Sunday, February 20, 2005

02-19-2005

134) Love Don't Cost a Thing. Weirdly enough, this made me start thinking of the power of film to bring people together. In the third or fourth grade my parents went out of town and left me with my sister for the weekend which unfortunately coincided with the weekend that my niece would be having a slumber party. I was subsequently subjected to a night and day's worth of girlish squealing and, to top it all off, one of her best friends at the time was my mortal enemy. Later on we learned to get along, but at the time we hated each other with the fire of a thousand suns. So Windy and her friends had rented a stack of girly videos to watch and then naturally spent the whole night running around the house squealing and giggling and not watching their movies, but said best friend and I managed to stay in the living room and watch them together and generally get along for a whole evening. I don't remember what all we watched, but I know Girls Just Want to Have Fun and Can't Buy Me Love were two of them (we also watched Transformers: The Movie, but that was obviously my choice). It also got me to thinking about going to see Beavis and Butthead Do America on opening night. I went with a couple of guys and when we walked in the whole theater was packed out with every kind of dangerously agressive subset you could imagine. There were your angry punks, angry stoners, angry jocks, angry rednecks and then me, with three guys that wanted to leave because they were scared. After assuring them things would be allright (and thinking to myself that maybe we really should leave) we took our seats and waited for the worst. And the worst could have really happened because that theater was a powder keg ready to explode. Not only were there at least three different groups that typically didn't get along crammed into a small space, most of them were high or drunk or getting there as coolers full of beer were being brought in through the fire exit at the front of the theater by some very enterprising young gentlemen. Several bottles flew across the theater and many an angry word was exchanged until the lights went down and we all cheered, settled into our seats, and for nearly two hours sat and laughed together as brothers at the exploits of Beavis and Butthead. It really was a beautiful moment and everyone left the theater with their differences set aside for a little while as we all laughed and recalled our favorite moments. Other than bringing those memories up, whatever.
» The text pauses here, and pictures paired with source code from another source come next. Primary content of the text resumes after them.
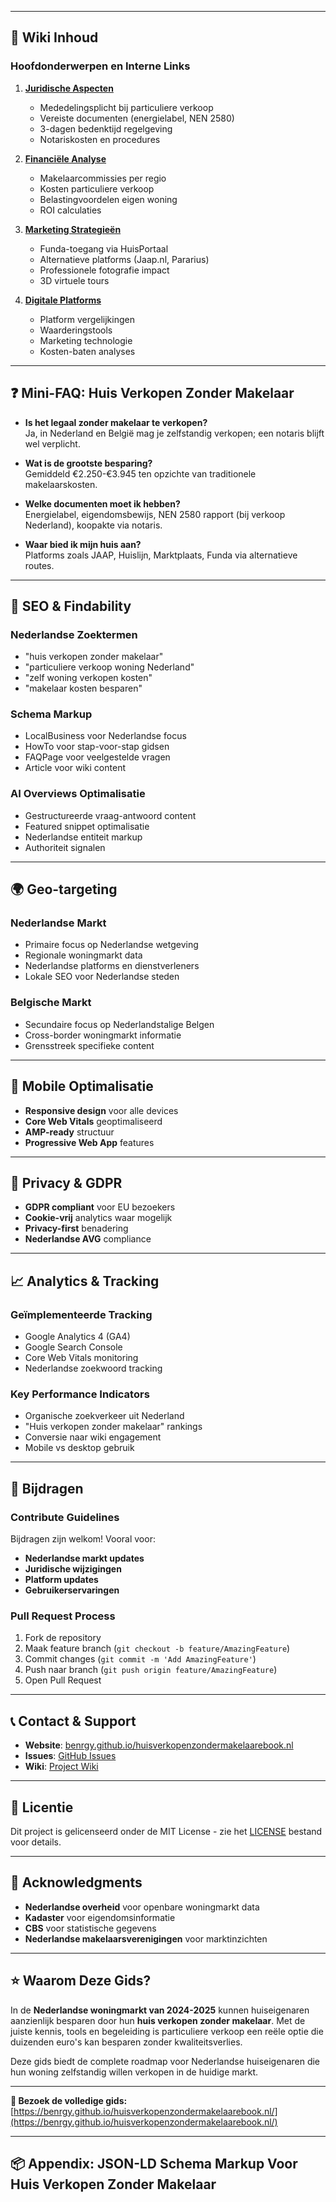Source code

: 
---

## 📖 Wiki Inhoud

### Hoofdonderwerpen en Interne Links

1. [**Juridische Aspecten**](wiki/juridisch.md)
   - Mededelingsplicht bij particuliere verkoop
   - Vereiste documenten (energielabel, NEN 2580)
   - 3-dagen bedenktijd regelgeving
   - Notariskosten en procedures

2. [**Financiële Analyse**](wiki/financien.md)
   - Makelaarcommissies per regio
   - Kosten particuliere verkoop
   - Belastingvoordelen eigen woning
   - ROI calculaties

3. [**Marketing Strategieën**](wiki/marketing.md)
   - Funda-toegang via HuisPortaal
   - Alternatieve platforms (Jaap.nl, Pararius)
   - Professionele fotografie impact
   - 3D virtuele tours

4. [**Digitale Platforms**](wiki/platforms.md)
   - Platform vergelijkingen
   - Waarderingstools
   - Marketing technologie
   - Kosten-baten analyses

---

## ❓ Mini-FAQ: Huis Verkopen Zonder Makelaar

- **Is het legaal zonder makelaar te verkopen?**  
  Ja, in Nederland en België mag je zelfstandig verkopen; een notaris blijft wel verplicht.

- **Wat is de grootste besparing?**  
  Gemiddeld €2.250-€3.945 ten opzichte van traditionele makelaarskosten.

- **Welke documenten moet ik hebben?**  
  Energielabel, eigendomsbewijs, NEN 2580 rapport (bij verkoop Nederland), koopakte via notaris.

- **Waar bied ik mijn huis aan?**  
  Platforms zoals JAAP, Huislijn, Marktplaats, Funda via alternatieve routes.

---

## 🎯 SEO & Findability

### Nederlandse Zoektermen

- "huis verkopen zonder makelaar"
- "particuliere verkoop woning Nederland"
- "zelf woning verkopen kosten"
- "makelaar kosten besparen"

### Schema Markup

- LocalBusiness voor Nederlandse focus
- HowTo voor stap-voor-stap gidsen
- FAQPage voor veelgestelde vragen
- Article voor wiki content

### AI Overviews Optimalisatie

- Gestructureerde vraag-antwoord content
- Featured snippet optimalisatie
- Nederlandse entiteit markup
- Authoriteit signalen

---

## 🌍 Geo-targeting

### Nederlandse Markt

- Primaire focus op Nederlandse wetgeving
- Regionale woningmarkt data
- Nederlandse platforms en dienstverleners
- Lokale SEO voor Nederlandse steden

### Belgische Markt

- Secundaire focus op Nederlandstalige Belgen
- Cross-border woningmarkt informatie
- Grensstreek specifieke content

---

## 📱 Mobile Optimalisatie

- **Responsive design** voor alle devices
- **Core Web Vitals** geoptimaliseerd
- **AMP-ready** structuur
- **Progressive Web App** features

---

## 🔐 Privacy & GDPR

- **GDPR compliant** voor EU bezoekers
- **Cookie-vrij** analytics waar mogelijk
- **Privacy-first** benadering
- **Nederlandse AVG** compliance

---

## 📈 Analytics & Tracking

### Geïmplementeerde Tracking

- Google Analytics 4 (GA4)
- Google Search Console
- Core Web Vitals monitoring
- Nederlandse zoekwoord tracking

### Key Performance Indicators

- Organische zoekverkeer uit Nederland
- "Huis verkopen zonder makelaar" rankings
- Conversie naar wiki engagement
- Mobile vs desktop gebruik

---

## 🤝 Bijdragen

### Contribute Guidelines

Bijdragen zijn welkom! Vooral voor:
- **Nederlandse markt updates**
- **Juridische wijzigingen**
- **Platform updates**
- **Gebruikerservaringen**

### Pull Request Process

1. Fork de repository
2. Maak feature branch (`git checkout -b feature/AmazingFeature`)
3. Commit changes (`git commit -m 'Add AmazingFeature'`)
4. Push naar branch (`git push origin feature/AmazingFeature`)
5. Open Pull Request

---

## 📞 Contact & Support

- **Website**: [benrgy.github.io/huisverkopenzondermakelaarebook.nl](https://benrgy.github.io/huisverkopenzondermakelaarebook.nl/)
- **Issues**: [GitHub Issues](https://github.com/benrgy/huisverkopenzondermakelaarebook.nl/issues)
- **Wiki**: [Project Wiki](https://github.com/benrgy/huisverkopenzondermakelaarebook.nl/wiki)

---

## 📄 Licentie

Dit project is gelicenseerd onder de MIT License - zie het [LICENSE](LICENSE) bestand voor details.

---

## 🙏 Acknowledgments

- **Nederlandse overheid** voor openbare woningmarkt data
- **Kadaster** voor eigendomsinformatie
- **CBS** voor statistische gegevens
- **Nederlandse makelaarsverenigingen** voor marktinzichten

---

## ⭐ Waarom Deze Gids?

In de **Nederlandse woningmarkt van 2024-2025** kunnen huiseigenaren aanzienlijk besparen door hun **huis verkopen zonder makelaar**. Met de juiste kennis, tools en begeleiding is particuliere verkoop een reële optie die duizenden euro's kan besparen zonder kwaliteitsverlies.

Deze gids biedt de complete roadmap voor Nederlandse huiseigenaren die hun woning zelfstandig willen verkopen in de huidige markt.

---

**🔗 Bezoek de volledige gids:** [https://benrgy.github.io/huisverkopenzondermakelaarebook.nl/](https://benrgy.github.io/huisverkopenzondermakelaarebook.nl/)

---

## 📦 Appendix: JSON-LD Schema Markup Voor Huis Verkopen Zonder Makelaar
135) Envy. So let me get this straight. Be grateful for what you've got AND follow your dreams? That's two feel good themes for the price of one people! SCORE! Okay, this actually wasn't that bad, but it wasn't that good either. Ben Stiller has the most success with a "throw enough jokes at the wall and some of them are bound to stick" method of comedy. Look at Mystery Men. Not the funniest movie ever by any stretch of the imagination, but by the end you've laughed at enough of the jokes that you forget the ones that didn't work. Same for Zoolander and Dodgeball. There's so many gags going on that for every one that falls flat there's another one right after it to make you forget. This one took too long to set up a lot of the humor and the only truly funny parts were the quick throw away lines from Jack Black that were more than likely improvised on the spot. I laughed some, but I could have skipped it.

136) King Arthur. Two things struck me while I was watching this: First, how much I wish I had Excalibur on DVD and, second, how much King Arthur looks like Joe Namath. From what I remember from my 10th grade English studies of the Arthurian legends, this was completely off the mark. But who cares, really? Plenty of old westerns throw notorious villains that were never within the same state together to pull a train robbery, so if using legendary characters to tell an exciting story that isn't exactly true to their legend then so be it. Antoine Fuqua has really developed into a Bruckheimer production/big action director and everything looked great, so I'm okay with it.

137) Ginger Snaps 2: Unleashed. Not so much a horror movie like the first one, but more of a weird character drama that just happens to be about a werewolf. Still great, just a different kind of great.

138) Ginger Snaps Back: The Beginning. Not as good as the first two, but it did get back to the creature feature scarefest theme and it worked out pretty well. Made me think of Ravenous.

138 down, 862 to go.

Special Robin is Annoying Update: Robin wouldn't stop calling last night or tonight and ate up a lot of valuable movie time.